How soon until Apple shares hit $1000?

“With Apple shares having recently topped $500, how soon might they hit $1,000?” Jack Hough wonders for SmartMoney.

“That is an impatient thought for an investor, perhaps. But Apple shareholders have gotten used to fast gratification: The share price has doubled five times in the past decade,” Hough explains. “A doubling of the stock price from Friday’s $522.41 would put Apple’s market value at over $900 billion. No U.S. company has ever been that large.”

Hough writes, “Such a value seems plausible, however. Microsoft reached a value of around $600 billion in late 1999, which is more than $800 billion in today’s dollars. It was helped by a tech-stock boom, but Apple today produces more than triple the profit that Microsoft did back then, not adjusted for inflation. Another important difference: Microsoft in late 1999 controlled more than 90% of the market for personal-computer operating systems, according to some estimates. Apple controlled 26.6% of the mobile-computing market in the fourth quarter of 2011, including notebooks and tablets, according to NPD DisplaySearch, which provides research for the display industry. Its smartphone market share was 23.9% in the fourth quarter, according to Strategy Analytics, a technology consultant. ‘Apple has plenty of room to gain market share in the U.S., and even more in emerging markets like China,” says Michael Walkley, who covers Apple for Toronto investment bank Canaccord Genuity.'”

Read more in the full article here.

MacDailyNews Take: As we just wrote on Friday: “[What] matters is Apple’s headroom (TAM) and there is plenty of that. How many people are still suffering with Windows PCs and do not own Macs? How many people do not own iPads? Or iPhones? Or Apple TVs? Or possible Apple televisions? Or, yes, even iPods? Billions. In fact, there must be over a billion people that have the means to buy an Apple product that do not have one yet. Until Apple saturates all of its markets and/or stops opening new markets, the only limit is the sky.”

[Thanks to MacDailyNews Reader “Joe Architect” for the heads up.]

10 Comments

  1. “This Jack Hough – Hough’s on first?” “That’s right.” “So what’s the name of the guy on first?” “Hough.” “That’s what I want to know!”

  2. Windows 8 may change the gravity of things…. Maybe for the better maybe for the … ummm… competition. It only has to be barely useable for Windblows people to love it. They aren’t real picky about much.

    However if it’s a total flop, there will be another mass exodus to iOS. Should be an interesting ride!

    1. Windows 8 has already been a flop.
      The title interface has been said that even cosmetically it is not useful and the underlining integration with other applications has yet to be resolved. The duration to get this far in such a long time period people have still held out for XP and Vista because they are unwilling to upgrade their PCs. This comes as the main problem how Microsoft tied the licensing to the chip of your PC hence strangling the need to upgrade either OS or PC int the mid-run of things.

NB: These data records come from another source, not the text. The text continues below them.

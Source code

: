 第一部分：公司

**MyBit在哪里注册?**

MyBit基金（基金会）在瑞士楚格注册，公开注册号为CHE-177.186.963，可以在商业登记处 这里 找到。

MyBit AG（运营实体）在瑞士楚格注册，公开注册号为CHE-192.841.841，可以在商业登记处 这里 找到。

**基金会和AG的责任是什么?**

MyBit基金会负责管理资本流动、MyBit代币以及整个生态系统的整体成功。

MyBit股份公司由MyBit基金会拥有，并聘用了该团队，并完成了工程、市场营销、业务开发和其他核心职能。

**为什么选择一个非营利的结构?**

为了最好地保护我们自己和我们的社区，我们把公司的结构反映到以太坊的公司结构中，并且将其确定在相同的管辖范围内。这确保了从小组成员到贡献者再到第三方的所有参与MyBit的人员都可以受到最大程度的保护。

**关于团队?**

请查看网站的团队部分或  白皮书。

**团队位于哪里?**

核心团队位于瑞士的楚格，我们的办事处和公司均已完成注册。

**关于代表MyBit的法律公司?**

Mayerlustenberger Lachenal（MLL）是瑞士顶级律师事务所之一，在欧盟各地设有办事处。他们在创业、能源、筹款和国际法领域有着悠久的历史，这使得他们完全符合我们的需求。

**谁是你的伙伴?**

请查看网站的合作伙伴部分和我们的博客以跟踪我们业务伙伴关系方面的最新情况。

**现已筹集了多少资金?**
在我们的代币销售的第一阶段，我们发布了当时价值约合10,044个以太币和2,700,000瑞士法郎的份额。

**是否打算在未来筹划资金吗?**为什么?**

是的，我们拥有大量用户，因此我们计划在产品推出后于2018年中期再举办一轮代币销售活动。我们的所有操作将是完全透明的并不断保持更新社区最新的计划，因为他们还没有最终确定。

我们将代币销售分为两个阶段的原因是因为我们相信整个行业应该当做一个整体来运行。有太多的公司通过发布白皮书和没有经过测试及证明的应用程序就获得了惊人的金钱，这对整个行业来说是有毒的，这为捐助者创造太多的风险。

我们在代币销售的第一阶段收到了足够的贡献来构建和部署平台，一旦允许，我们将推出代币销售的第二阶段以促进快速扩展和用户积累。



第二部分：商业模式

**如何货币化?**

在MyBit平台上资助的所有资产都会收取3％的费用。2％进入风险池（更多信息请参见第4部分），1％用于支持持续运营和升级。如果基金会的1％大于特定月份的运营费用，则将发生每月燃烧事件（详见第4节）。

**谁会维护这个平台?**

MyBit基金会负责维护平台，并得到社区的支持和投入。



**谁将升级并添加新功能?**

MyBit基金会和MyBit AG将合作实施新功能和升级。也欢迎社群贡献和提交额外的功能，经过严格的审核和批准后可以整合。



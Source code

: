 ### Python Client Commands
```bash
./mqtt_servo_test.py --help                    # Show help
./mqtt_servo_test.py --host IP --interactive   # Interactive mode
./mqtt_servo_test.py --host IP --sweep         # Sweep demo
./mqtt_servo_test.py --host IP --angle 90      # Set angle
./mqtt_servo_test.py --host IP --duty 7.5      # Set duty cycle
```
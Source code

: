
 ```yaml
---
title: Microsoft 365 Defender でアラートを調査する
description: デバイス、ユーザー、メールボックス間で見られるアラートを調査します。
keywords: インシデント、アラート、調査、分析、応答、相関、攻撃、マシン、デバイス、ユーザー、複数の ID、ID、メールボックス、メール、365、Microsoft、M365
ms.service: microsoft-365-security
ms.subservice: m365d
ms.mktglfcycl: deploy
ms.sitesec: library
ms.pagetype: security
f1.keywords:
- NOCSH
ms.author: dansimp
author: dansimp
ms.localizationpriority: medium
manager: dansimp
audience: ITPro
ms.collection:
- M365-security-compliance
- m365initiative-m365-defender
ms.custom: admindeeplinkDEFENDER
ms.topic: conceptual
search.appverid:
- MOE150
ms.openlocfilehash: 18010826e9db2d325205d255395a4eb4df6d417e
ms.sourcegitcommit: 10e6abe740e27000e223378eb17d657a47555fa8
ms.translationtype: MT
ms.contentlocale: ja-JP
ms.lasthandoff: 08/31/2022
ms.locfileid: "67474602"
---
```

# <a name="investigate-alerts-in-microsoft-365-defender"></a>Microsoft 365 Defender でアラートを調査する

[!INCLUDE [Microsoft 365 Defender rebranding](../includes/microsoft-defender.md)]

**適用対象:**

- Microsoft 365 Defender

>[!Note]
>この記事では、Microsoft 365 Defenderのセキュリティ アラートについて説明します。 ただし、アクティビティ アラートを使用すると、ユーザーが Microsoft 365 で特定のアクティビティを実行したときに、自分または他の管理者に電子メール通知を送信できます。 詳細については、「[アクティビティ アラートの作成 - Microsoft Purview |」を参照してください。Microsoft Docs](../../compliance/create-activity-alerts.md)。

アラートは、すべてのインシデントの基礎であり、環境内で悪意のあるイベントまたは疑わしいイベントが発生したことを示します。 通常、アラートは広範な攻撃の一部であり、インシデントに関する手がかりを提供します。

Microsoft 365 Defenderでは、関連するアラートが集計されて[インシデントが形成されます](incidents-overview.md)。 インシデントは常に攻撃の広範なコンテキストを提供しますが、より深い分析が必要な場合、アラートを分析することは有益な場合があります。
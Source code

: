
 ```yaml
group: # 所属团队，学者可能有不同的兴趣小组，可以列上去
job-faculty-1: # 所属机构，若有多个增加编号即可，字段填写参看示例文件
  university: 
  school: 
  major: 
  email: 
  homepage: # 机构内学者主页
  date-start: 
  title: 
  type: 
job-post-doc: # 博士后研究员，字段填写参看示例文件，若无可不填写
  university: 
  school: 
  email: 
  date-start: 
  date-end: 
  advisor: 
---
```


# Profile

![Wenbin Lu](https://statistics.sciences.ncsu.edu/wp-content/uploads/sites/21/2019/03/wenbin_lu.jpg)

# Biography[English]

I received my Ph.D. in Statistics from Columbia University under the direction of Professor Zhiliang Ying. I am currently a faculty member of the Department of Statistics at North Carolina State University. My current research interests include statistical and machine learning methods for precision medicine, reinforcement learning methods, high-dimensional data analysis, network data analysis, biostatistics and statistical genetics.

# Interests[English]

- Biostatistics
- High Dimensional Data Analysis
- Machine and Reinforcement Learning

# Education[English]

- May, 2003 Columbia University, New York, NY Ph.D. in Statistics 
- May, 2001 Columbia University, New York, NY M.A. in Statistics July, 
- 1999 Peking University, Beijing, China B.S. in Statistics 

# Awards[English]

    1. Actually, four years should do it. According to the law of 72, a unit of value will double when its’ growth rate factors into 72. If Apple ONLY grows at 20 percent a year, the stock price will double in about three and a half years.

  3. Aren’t we being just a bit ahead of ourselves or being presumptuous? Let’s find out when AAPL will hit $600, nevermind $1,000. Between future market uncertainty and doomsday coming in December 2012, let’s just take the markets one day at a time.

  4. AAPL will roughly double its share price every two years over the next 4 years. This is my prediction. So this would mean AAPL will hit $1,000 in about two years. And in 2016 a single AAPL share will be worth $2,000. Does this sound impossible? Maybe, but there are many things that sounded impossible for Apple.